Segment Start: RECORDS

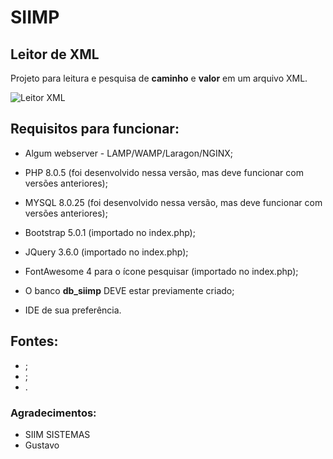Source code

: # SIIMP
 ## Leitor de XML
 
 Projeto para leitura e pesquisa de **caminho** e **valor** em um arquivo XML.
 
 ![Leitor XML]()

  ## Requisitos para funcionar:
 * Algum webserver - LAMP/WAMP/Laragon/NGINX;
 * PHP 8.0.5 (foi desenvolvido nessa versão, mas deve funcionar com versões anteriores);
 * MYSQL 8.0.25 (foi desenvolvido nessa versão, mas deve funcionar com versões anteriores);
 * Bootstrap 5.0.1 (importado no index.php);
 * JQuery 3.6.0 (importado no index.php);
 * FontAwesome 4 para o ícone pesquisar (importado no index.php);

 * O banco **db_siimp** DEVE estar previamente criado;

 * IDE de sua preferência.

 ## Fontes:

 - ;
 - ;
 - .
 
 ### Agradecimentos:
 - SIIM SISTEMAS
 - Gustavo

Segment End: RECORDS

WHAT THIS TASK INVOLVES: Whenever a line in the listing above includes the word "versão", return that line.

EXERCISE OUTPUT:
 * PHP 8.0.5 (foi desenvolvido nessa versão, mas deve funcionar com versões anteriores);
 * MYSQL 8.0.25 (foi desenvolvido nessa versão, mas deve funcionar com versões anteriores);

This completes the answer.